Stored data entries

--

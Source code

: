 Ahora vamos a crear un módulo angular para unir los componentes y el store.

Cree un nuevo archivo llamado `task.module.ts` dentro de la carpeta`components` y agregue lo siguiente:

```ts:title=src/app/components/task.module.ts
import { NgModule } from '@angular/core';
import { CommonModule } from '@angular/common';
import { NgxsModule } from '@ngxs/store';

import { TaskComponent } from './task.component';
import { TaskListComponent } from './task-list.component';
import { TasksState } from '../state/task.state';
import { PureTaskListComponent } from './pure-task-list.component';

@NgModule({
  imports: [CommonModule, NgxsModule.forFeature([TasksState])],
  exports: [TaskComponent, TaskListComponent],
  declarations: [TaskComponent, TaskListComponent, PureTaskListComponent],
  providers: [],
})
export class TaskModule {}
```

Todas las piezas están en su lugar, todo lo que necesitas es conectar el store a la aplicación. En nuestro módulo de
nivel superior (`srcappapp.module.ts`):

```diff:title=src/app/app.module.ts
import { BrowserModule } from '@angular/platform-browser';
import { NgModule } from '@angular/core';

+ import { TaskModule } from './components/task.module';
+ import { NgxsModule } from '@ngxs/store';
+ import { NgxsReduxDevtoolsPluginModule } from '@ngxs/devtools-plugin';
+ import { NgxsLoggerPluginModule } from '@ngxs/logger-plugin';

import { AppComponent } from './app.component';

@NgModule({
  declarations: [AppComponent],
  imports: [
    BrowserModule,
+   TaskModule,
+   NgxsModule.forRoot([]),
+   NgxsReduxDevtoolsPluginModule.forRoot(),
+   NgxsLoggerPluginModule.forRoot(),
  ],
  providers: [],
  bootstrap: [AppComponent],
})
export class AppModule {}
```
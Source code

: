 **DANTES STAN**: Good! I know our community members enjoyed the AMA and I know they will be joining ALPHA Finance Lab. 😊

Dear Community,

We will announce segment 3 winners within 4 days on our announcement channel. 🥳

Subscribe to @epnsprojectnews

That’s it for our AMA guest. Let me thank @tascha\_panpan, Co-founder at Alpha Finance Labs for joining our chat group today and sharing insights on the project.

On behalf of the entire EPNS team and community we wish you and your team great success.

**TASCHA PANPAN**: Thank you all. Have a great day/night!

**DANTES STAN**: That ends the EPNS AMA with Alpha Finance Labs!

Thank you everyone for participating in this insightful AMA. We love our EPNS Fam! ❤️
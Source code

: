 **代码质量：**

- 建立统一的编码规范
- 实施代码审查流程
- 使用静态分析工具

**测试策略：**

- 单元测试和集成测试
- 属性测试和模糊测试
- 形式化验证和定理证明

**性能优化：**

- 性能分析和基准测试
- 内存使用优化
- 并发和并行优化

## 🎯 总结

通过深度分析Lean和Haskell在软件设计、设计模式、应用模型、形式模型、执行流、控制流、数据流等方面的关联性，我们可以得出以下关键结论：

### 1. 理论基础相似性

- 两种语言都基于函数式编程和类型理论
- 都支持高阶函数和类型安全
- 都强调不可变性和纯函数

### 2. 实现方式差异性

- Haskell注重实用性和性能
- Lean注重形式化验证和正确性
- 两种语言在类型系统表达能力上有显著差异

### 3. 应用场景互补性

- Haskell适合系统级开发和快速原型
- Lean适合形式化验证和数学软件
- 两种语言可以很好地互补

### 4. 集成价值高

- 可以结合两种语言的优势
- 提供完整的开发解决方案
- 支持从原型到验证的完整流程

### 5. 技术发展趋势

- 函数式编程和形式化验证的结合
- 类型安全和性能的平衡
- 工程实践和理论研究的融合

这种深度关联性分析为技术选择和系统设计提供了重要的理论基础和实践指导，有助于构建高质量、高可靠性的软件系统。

--

How to complete this task
Copy each record from above without leaving any out.

Response area
Source code

: Ahora vamos a crear un módulo angular para unir los componentes y el store.

Cree un nuevo archivo llamado `task.module.ts` dentro de la carpeta`components` y agregue lo siguiente:

```ts:title=src/app/components/task.module.ts
import { NgModule } from '@angular/core';
import { CommonModule } from '@angular/common';
import { NgxsModule } from '@ngxs/store';

import { TaskComponent } from './task.component';
import { TaskListComponent } from './task-list.component';
import { TasksState } from '../state/task.state';
import { PureTaskListComponent } from './pure-task-list.component';

@NgModule({
  imports: [CommonModule, NgxsModule.forFeature([TasksState])],
  exports: [TaskComponent, TaskListComponent],
  declarations: [TaskComponent, TaskListComponent, PureTaskListComponent],
  providers: [],
})
export class TaskModule {}
```

Todas las piezas están en su lugar, todo lo que necesitas es conectar el store a la aplicación. En nuestro módulo de
nivel superior (`srcappapp.module.ts`):

```diff:title=src/app/app.module.ts
import { BrowserModule } from '@angular/platform-browser';
import { NgModule } from '@angular/core';

+ import { TaskModule } from './components/task.module';
+ import { NgxsModule } from '@ngxs/store';
+ import { NgxsReduxDevtoolsPluginModule } from '@ngxs/devtools-plugin';
+ import { NgxsLoggerPluginModule } from '@ngxs/logger-plugin';

import { AppComponent } from './app.component';

@NgModule({
  declarations: [AppComponent],
  imports: [
    BrowserModule,
+   TaskModule,
+   NgxsModule.forRoot([]),
+   NgxsReduxDevtoolsPluginModule.forRoot(),
+   NgxsLoggerPluginModule.forRoot(),
  ],
  providers: [],
  bootstrap: [AppComponent],
})
export class AppModule {}
```
Source code

: **DANTES STAN**: Good! I know our community members enjoyed the AMA and I know they will be joining ALPHA Finance Lab. 😊

Dear Community,

We will announce segment 3 winners within 4 days on our announcement channel. 🥳

Subscribe to @epnsprojectnews

That’s it for our AMA guest. Let me thank @tascha\_panpan, Co-founder at Alpha Finance Labs for joining our chat group today and sharing insights on the project.

On behalf of the entire EPNS team and community we wish you and your team great success.

**TASCHA PANPAN**: Thank you all. Have a great day/night!

**DANTES STAN**: That ends the EPNS AMA with Alpha Finance Labs!

Thank you everyone for participating in this insightful AMA. We love our EPNS Fam! ❤️
Source code

: **代码质量：**

- 建立统一的编码规范
- 实施代码审查流程
- 使用静态分析工具

**测试策略：**

- 单元测试和集成测试
- 属性测试和模糊测试
- 形式化验证和定理证明

**性能优化：**

- 性能分析和基准测试
- 内存使用优化
- 并发和并行优化

## 🎯 总结

通过深度分析Lean和Haskell在软件设计、设计模式、应用模型、形式模型、执行流、控制流、数据流等方面的关联性，我们可以得出以下关键结论：

### 1. 理论基础相似性

- 两种语言都基于函数式编程和类型理论
- 都支持高阶函数和类型安全
- 都强调不可变性和纯函数

### 2. 实现方式差异性

- Haskell注重实用性和性能
- Lean注重形式化验证和正确性
- 两种语言在类型系统表达能力上有显著差异

### 3. 应用场景互补性

- Haskell适合系统级开发和快速原型
- Lean适合形式化验证和数学软件
- 两种语言可以很好地互补

### 4. 集成价值高

- 可以结合两种语言的优势
- 提供完整的开发解决方案
- 支持从原型到验证的完整流程

### 5. 技术发展趋势

- 函数式编程和形式化验证的结合
- 类型安全和性能的平衡
- 工程实践和理论研究的融合

这种深度关联性分析为技术选择和系统设计提供了重要的理论基础和实践指导，有助于构建高质量、高可靠性的软件系统。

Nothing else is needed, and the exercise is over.